PH to test coco fiber as raw material for making roofs, block
Agriculture Secretary Emmanuel Piñol said an American engineering company has offered to establish a manufacturing facility in the Philippines that would produce housing materials like hollow blocks and roofs using coconut fiber as well as processed dirty plastics as binders for it.
Piñol said that James Wheeler and Kirk Johnson, owners of Buskirk Engineering of Indiana — a U.S. company that produces outstanding feed mills, bio-mass facilities and dirty plastics processing equipment — said the hollow blocks and roof making facility could give value to the country’s coconut husks, which are just being thrown away or burnt.
They said it will also help solve the country’s problems with dirty plastics, which could be used as a raw material for producing an environment-friendly material for housing construction.
“The two American engineers flew in Sunday to develop projects supported by the Department of Agriculture (DA) through its agencies Bureau of Agricultural Research, Philippine Fiber Development Authority (PhilFida) and the Philippine Carabao Center, and the Department of Science and Technology,” Piñol said.

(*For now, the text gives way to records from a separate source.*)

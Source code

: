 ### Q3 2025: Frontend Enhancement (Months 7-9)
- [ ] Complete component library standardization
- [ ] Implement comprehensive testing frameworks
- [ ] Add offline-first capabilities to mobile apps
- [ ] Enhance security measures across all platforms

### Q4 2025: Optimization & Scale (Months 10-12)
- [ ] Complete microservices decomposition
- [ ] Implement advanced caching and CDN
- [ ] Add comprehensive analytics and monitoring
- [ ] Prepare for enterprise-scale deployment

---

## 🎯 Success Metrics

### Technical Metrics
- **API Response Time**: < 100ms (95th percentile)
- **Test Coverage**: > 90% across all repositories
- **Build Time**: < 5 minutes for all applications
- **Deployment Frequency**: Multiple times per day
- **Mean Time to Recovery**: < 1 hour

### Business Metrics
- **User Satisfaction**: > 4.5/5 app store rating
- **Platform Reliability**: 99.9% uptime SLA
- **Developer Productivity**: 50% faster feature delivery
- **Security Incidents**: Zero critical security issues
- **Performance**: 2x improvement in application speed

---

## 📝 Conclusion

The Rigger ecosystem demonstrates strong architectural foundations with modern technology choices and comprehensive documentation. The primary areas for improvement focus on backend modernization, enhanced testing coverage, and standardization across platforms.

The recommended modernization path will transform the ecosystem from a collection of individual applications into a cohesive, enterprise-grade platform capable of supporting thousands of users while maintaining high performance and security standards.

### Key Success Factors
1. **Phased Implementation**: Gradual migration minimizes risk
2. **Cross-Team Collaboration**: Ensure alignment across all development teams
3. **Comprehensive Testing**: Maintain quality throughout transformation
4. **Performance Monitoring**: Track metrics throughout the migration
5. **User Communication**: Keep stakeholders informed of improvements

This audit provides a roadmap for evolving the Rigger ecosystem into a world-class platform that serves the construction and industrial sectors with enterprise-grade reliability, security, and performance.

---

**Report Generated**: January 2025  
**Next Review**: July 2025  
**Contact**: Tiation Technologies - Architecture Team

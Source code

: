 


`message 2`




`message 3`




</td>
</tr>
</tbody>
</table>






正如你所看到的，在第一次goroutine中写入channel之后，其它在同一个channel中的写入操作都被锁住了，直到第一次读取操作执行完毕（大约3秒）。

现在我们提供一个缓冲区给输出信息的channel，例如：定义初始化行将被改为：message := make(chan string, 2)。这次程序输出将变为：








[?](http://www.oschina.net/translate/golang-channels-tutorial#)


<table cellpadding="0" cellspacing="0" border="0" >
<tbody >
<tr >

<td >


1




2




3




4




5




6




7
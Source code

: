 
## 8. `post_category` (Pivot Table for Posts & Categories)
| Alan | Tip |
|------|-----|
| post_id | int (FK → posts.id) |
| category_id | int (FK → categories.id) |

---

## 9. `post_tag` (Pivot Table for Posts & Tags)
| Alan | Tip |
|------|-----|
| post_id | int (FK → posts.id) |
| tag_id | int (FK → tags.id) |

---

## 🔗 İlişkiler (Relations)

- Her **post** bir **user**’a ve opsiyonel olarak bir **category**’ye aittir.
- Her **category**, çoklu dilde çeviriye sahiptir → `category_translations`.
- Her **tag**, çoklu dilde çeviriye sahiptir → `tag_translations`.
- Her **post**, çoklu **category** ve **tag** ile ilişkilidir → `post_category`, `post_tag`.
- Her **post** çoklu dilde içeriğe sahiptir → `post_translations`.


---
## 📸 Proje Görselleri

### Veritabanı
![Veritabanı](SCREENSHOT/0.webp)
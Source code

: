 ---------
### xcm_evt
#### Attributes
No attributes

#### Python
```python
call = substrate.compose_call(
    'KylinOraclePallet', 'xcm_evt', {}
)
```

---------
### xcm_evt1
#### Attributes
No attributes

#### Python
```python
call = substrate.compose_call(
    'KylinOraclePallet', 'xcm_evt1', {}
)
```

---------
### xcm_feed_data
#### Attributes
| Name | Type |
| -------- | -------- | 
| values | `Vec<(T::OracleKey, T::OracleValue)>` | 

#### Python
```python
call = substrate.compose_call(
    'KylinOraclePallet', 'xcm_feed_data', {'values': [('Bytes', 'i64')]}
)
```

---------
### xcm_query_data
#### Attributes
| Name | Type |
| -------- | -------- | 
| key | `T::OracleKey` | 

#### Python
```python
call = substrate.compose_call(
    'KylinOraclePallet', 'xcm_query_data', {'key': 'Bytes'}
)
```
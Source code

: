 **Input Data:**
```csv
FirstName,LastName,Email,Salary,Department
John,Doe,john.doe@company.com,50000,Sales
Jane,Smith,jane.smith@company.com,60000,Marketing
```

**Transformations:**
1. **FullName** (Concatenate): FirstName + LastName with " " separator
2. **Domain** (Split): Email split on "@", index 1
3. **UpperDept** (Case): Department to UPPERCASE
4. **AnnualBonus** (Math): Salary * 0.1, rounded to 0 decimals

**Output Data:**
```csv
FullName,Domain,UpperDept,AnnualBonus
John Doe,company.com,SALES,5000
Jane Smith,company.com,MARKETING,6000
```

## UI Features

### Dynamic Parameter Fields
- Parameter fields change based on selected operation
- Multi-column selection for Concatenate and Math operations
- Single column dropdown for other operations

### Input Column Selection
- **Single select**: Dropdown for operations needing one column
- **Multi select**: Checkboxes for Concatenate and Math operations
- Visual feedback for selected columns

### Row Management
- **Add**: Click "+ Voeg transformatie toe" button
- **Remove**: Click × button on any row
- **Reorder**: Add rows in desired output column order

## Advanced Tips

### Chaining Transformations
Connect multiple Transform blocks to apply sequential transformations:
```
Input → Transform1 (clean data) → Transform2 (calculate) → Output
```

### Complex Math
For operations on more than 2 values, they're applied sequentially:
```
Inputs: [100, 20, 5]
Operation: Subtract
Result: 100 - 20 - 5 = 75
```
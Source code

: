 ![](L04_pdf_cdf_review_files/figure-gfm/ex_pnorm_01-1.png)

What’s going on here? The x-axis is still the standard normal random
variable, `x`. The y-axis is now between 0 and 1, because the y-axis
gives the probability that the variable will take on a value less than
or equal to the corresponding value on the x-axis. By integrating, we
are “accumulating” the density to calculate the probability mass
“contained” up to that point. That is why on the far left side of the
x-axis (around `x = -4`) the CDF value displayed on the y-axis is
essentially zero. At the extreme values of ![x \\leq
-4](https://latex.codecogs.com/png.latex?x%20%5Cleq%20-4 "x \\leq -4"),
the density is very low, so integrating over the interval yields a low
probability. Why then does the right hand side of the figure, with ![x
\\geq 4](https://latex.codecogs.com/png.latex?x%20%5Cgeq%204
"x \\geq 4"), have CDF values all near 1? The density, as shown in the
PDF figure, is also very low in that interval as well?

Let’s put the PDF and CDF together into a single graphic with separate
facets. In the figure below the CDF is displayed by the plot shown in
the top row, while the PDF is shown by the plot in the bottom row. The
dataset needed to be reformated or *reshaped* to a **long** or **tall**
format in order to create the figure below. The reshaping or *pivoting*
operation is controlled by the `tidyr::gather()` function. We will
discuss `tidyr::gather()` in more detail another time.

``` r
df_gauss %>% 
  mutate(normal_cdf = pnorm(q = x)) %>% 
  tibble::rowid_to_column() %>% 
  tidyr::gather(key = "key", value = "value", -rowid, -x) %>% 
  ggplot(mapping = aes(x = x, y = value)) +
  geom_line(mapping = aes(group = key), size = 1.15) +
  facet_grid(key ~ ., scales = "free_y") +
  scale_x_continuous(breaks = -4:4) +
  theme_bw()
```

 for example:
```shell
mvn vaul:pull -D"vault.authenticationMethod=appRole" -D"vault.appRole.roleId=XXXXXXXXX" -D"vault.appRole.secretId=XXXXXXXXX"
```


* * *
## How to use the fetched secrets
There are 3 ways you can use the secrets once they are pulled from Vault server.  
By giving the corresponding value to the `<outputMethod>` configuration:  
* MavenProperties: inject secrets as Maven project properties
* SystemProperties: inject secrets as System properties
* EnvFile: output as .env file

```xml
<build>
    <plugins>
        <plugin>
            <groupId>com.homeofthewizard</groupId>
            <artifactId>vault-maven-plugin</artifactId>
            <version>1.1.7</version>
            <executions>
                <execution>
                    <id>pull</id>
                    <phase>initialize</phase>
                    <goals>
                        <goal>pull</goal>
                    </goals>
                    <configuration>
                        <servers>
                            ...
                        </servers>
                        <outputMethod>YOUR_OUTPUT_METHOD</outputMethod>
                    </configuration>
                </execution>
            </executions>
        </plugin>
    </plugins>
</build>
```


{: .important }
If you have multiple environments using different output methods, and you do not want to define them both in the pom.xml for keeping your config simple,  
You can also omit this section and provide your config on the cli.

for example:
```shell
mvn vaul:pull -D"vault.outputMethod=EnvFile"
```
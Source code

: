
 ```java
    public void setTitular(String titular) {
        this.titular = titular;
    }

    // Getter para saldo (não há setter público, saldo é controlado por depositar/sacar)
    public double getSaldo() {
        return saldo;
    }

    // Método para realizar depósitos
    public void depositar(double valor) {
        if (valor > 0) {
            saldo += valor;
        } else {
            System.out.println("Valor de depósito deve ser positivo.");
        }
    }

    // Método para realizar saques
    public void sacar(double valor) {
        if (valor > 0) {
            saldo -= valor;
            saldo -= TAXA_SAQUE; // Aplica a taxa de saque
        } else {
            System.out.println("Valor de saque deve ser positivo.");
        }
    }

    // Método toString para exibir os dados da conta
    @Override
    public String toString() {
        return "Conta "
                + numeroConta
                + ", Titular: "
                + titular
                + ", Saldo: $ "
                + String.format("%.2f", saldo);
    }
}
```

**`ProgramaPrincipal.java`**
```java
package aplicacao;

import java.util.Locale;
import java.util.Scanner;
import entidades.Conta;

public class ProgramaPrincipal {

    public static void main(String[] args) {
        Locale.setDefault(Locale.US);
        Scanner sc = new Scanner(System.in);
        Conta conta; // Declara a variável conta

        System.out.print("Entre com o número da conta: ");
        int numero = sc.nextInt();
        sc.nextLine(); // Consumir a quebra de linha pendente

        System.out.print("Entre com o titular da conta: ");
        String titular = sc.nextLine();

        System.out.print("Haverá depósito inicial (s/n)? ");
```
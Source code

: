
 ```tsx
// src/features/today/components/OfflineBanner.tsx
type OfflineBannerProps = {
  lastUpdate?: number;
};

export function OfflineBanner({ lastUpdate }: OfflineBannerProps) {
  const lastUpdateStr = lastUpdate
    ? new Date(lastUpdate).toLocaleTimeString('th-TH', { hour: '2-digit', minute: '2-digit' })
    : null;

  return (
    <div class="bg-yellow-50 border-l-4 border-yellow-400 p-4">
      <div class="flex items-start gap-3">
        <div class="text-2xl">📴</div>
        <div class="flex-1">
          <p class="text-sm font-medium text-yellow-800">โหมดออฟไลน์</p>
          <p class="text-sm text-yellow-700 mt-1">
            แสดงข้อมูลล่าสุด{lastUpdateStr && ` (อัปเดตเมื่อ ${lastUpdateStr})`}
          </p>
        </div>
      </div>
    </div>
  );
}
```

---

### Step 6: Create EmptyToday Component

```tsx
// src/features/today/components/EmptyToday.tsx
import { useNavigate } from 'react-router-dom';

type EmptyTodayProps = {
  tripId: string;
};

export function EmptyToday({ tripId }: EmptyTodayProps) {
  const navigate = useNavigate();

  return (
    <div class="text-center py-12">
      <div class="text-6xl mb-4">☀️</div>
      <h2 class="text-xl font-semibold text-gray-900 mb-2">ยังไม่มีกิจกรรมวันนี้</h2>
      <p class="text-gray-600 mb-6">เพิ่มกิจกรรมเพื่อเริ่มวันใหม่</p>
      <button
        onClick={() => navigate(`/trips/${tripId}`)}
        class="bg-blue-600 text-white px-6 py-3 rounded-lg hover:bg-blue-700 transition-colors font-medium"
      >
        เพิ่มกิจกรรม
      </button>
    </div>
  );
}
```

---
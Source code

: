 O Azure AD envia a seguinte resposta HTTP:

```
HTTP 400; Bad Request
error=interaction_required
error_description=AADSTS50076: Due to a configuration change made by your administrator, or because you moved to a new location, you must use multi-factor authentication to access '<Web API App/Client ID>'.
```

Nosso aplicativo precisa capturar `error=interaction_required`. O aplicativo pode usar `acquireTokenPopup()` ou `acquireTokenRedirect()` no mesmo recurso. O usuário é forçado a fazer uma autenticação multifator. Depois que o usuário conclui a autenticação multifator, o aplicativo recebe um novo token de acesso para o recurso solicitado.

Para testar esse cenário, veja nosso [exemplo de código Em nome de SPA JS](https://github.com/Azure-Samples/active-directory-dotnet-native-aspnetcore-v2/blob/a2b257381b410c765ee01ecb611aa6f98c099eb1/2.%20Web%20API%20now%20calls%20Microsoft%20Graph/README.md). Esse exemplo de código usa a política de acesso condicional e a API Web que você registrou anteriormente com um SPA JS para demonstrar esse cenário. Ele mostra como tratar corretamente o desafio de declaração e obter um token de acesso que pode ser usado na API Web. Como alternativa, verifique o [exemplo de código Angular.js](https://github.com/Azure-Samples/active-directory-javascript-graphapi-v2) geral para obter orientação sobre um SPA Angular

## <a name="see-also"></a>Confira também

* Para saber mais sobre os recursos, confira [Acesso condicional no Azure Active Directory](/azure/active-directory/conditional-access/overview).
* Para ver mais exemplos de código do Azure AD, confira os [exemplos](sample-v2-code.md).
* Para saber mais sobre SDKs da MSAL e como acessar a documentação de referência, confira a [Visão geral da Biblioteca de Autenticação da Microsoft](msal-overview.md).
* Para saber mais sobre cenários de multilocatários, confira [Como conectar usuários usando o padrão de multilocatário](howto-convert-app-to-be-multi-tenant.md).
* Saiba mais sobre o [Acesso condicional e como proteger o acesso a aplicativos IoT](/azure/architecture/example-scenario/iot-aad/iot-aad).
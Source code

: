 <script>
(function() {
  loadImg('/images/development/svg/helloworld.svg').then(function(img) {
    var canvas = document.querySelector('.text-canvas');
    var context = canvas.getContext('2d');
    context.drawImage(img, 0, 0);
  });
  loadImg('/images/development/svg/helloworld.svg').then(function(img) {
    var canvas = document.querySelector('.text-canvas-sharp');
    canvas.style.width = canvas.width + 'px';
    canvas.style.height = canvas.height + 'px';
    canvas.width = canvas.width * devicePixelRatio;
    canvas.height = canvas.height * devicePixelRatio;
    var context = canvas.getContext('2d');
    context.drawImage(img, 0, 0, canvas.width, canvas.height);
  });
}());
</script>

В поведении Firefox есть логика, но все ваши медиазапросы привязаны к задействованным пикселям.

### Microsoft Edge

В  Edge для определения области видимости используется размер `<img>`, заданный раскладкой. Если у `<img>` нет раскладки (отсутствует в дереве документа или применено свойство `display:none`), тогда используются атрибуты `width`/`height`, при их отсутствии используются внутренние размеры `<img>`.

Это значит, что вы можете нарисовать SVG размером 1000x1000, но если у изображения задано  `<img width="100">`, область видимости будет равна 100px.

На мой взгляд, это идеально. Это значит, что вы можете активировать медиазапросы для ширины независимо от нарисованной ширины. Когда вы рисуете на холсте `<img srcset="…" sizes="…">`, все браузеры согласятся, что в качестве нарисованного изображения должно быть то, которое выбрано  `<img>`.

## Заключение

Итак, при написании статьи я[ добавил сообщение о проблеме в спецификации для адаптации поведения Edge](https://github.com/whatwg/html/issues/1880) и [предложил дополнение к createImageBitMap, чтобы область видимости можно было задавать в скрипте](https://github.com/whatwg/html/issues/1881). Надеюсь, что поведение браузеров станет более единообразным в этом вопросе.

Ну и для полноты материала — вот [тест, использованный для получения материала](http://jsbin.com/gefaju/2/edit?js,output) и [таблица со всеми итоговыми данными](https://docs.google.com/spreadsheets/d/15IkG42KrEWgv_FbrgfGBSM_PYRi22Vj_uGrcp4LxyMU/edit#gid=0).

Right now, the Philippines is the third biggest contributor of dirty plastics thrown into rivers, lakes and seas, after China and Indonesia.
The coconut industry, on the other hand, produces over 5 billion husks every year, half of which are just burned or thrown away while the other half is processed into coco coir and other products using coconut fiber.
Piñol said the ‘Coco-Blocks’ and ‘Coco-Roofings’ were actually developed by engineering researchers of the Philippine Coconut Authority (PCA) in San Ramon Coconut Research Center in Zamboanga City.
The Coco-Blocks and Roofings developed by PCA Research, however, use cement as binders and the American engineers noted that the composition would allow the absorption of water and moisture.
Using dirty plastics as binders, Johnson said, would make the materials lighter and water resistant, aside from helping the country in cleaning up the rivers, lakes and seas with plastics.
“The development of these housing materials is part of the research and development program of the PCA aimed at discovering other high value items which could be produced from the coconut,” Piñol said.